‘See Now Then’ is Jamaica Kincaid’s latest roar


Man marries. Woman grows old and fat. Man throws her over for a prettier version. It’s a familiar story. Yet, in Jamaica Kincaid’s voice, the scorned woman’s fury becomes a spellbinding tale, as lyrical as “Paradise Lost,” as resonant as a Greek epic. This is hell like none other. You descend it circle by circle, and, word by word, you yield to the storyteller’s art.


See Now Then” is the story of Mr. and Mrs. Sweet. The fictional Mrs. Sweet — like the author, as it happens — is a novelist from the West Indies, a descendant of African slaves, a woman whose skin is a “beautiful brown, a brown that glistened and shone, a brown so unique to her, no other Mrs. Sweet could ever be brown in that way, so glistening, so shiny, so glowing.” The husband, on the other hand, is Winter white, Manhattan-born and -bred, a harpist-composer, a man who “wept as he played, pouring all of his feelings of despair into that music, imagining that his life, his precious life was being spent with that dreadful woman, his wife. . . . He was such a small man, sometimes people mistook him for a rodent, he scurried around so.”






(FSG) - ”See Now Then” by Jamaica Kincaid.





From the very first, we know that Mr. Sweet has come to feel nothing so much as hatred for Mrs. Sweet. As he sees it, he has consorted with a “beast,” produced a monster for a son, and he is consumed by dreams of how to dispose of them. Husband and wife, together with two hapless offspring, Heracles and Persephone, live by the Paran River in the pristine town of Bennington, Vt., in a house once inhabited (fittingly) by one of the great practitioners of the classic American horror story, Shirley Jackson.


So it is that we plunge headlong into a tale of connubial woe, lurching our way from a halcyon Then to a thoroughly doomed Now, learning with every page how it was that two such miserably matched human beings came together in the first place. Mr. Sweet — whose parents dine at the Plaza Hotel, rely on “supers” to change their lightbulbs, and sport camel-hair coats and French perfume — seems the very antithesis of Mrs. Sweet: a backwater island girl who came to America from Dominica on a “banana boat,” whose mother spurned her for a stevedore lover, who earns nothing so much as pity in her northern home. Marriage is not in the offing until, in their circle of young friends in heterogenous New York, the subject of her lapsed visa arises, they learn she will have to go home, and an idea comes up: “One of us will have to marry Jamaica.”

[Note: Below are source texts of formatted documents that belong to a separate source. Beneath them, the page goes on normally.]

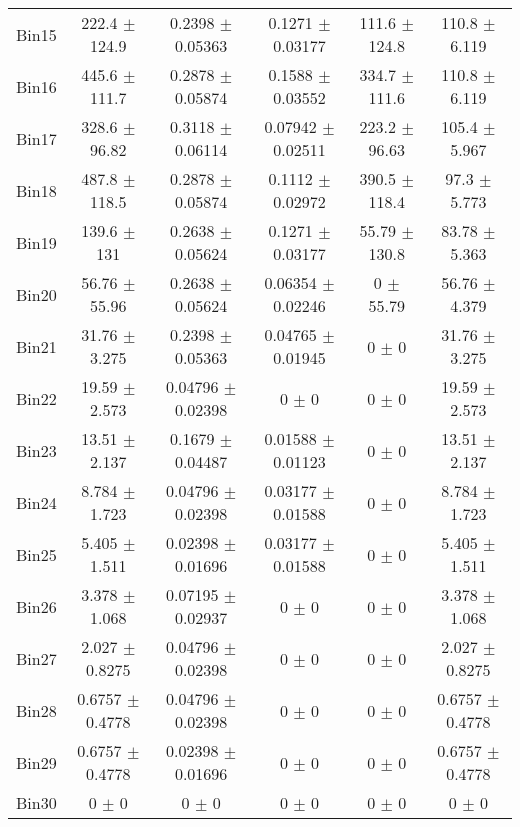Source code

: \begin{tabular}{@{\extracolsep{4pt}}lccccc@{}}
     Bin15 & 222.4 $\pm$ 124.9 & 0.2398 $\pm$ 0.05363 & 0.1271 $\pm$ 0.03177 & 111.6 $\pm$ 124.8 & 110.8 $\pm$ 6.119 \\ 
     Bin16 & 445.6 $\pm$ 111.7 & 0.2878 $\pm$ 0.05874 & 0.1588 $\pm$ 0.03552 & 334.7 $\pm$ 111.6 & 110.8 $\pm$ 6.119 \\ 
     Bin17 & 328.6 $\pm$ 96.82 & 0.3118 $\pm$ 0.06114 & 0.07942 $\pm$ 0.02511 & 223.2 $\pm$ 96.63 & 105.4 $\pm$ 5.967 \\ 
     Bin18 & 487.8 $\pm$ 118.5 & 0.2878 $\pm$ 0.05874 & 0.1112 $\pm$ 0.02972 & 390.5 $\pm$ 118.4 & 97.3 $\pm$ 5.773 \\ 
     Bin19 & 139.6 $\pm$ 131 & 0.2638 $\pm$ 0.05624 & 0.1271 $\pm$ 0.03177 & 55.79 $\pm$ 130.8 & 83.78 $\pm$ 5.363 \\ 
     Bin20 & 56.76 $\pm$ 55.96 & 0.2638 $\pm$ 0.05624 & 0.06354 $\pm$ 0.02246 & 0 $\pm$ 55.79 & 56.76 $\pm$ 4.379 \\ 
     Bin21 & 31.76 $\pm$ 3.275 & 0.2398 $\pm$ 0.05363 & 0.04765 $\pm$ 0.01945 & 0 $\pm$ 0 & 31.76 $\pm$ 3.275 \\ 
     Bin22 & 19.59 $\pm$ 2.573 & 0.04796 $\pm$ 0.02398 & 0 $\pm$ 0 & 0 $\pm$ 0 & 19.59 $\pm$ 2.573 \\ 
     Bin23 & 13.51 $\pm$ 2.137 & 0.1679 $\pm$ 0.04487 & 0.01588 $\pm$ 0.01123 & 0 $\pm$ 0 & 13.51 $\pm$ 2.137 \\ 
     Bin24 & 8.784 $\pm$ 1.723 & 0.04796 $\pm$ 0.02398 & 0.03177 $\pm$ 0.01588 & 0 $\pm$ 0 & 8.784 $\pm$ 1.723 \\ 
     Bin25 & 5.405 $\pm$ 1.511 & 0.02398 $\pm$ 0.01696 & 0.03177 $\pm$ 0.01588 & 0 $\pm$ 0 & 5.405 $\pm$ 1.511 \\ 
     Bin26 & 3.378 $\pm$ 1.068 & 0.07195 $\pm$ 0.02937 & 0 $\pm$ 0 & 0 $\pm$ 0 & 3.378 $\pm$ 1.068 \\ 
     Bin27 & 2.027 $\pm$ 0.8275 & 0.04796 $\pm$ 0.02398 & 0 $\pm$ 0 & 0 $\pm$ 0 & 2.027 $\pm$ 0.8275 \\ 
     Bin28 & 0.6757 $\pm$ 0.4778 & 0.04796 $\pm$ 0.02398 & 0 $\pm$ 0 & 0 $\pm$ 0 & 0.6757 $\pm$ 0.4778 \\ 
     Bin29 & 0.6757 $\pm$ 0.4778 & 0.02398 $\pm$ 0.01696 & 0 $\pm$ 0 & 0 $\pm$ 0 & 0.6757 $\pm$ 0.4778 \\ 
     Bin30 & 0 $\pm$ 0 & 0 $\pm$ 0 & 0 $\pm$ 0 & 0 $\pm$ 0 & 0 $\pm$ 0 \\ 
\hline\hline
  \end{tabular}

That the matron’s first name is Jamaica will come as a jolt to anyone who hasn’t read Kincaid’s work before. The rest of us will have understood by now that we’re on highly personal terrain. Like Kincaid’s other accomplished novels — “At the Bottom of the River,” “Annie John,” “Lucy” and “The Autobiography of My Mother” — this is a story liberally sprinkled with real life.


Bennington is where Kincaid raised her two very real children; Manhattan is where her real husband grew up; and indeed Kincaid’s mother, like Mrs. Sweet’s, married a stevedore on an island in the West Indies. Nor is that the summa of autobiographical details: Kincaid’s ex-husband is Allen Shawn, a composer of classical music; like Mr. Sweet, he is small, 5 foot 2; their children are four years apart in age; Kincaid’s birthday is May 25, the same as her protagonist’s. Mr. Shawn, like Mr. Sweet, left his wife for a younger woman. More: Mrs. Sweet, like Ms. Kincaid, is a gardener. Like her creator, she slips off to the privacy of a room to write endlessly about her mother. Like her, she turns out to be far more successful and better known than her husband. Like her, she is obsessed with rodents, haunted by loss, inclined to tell awful truths.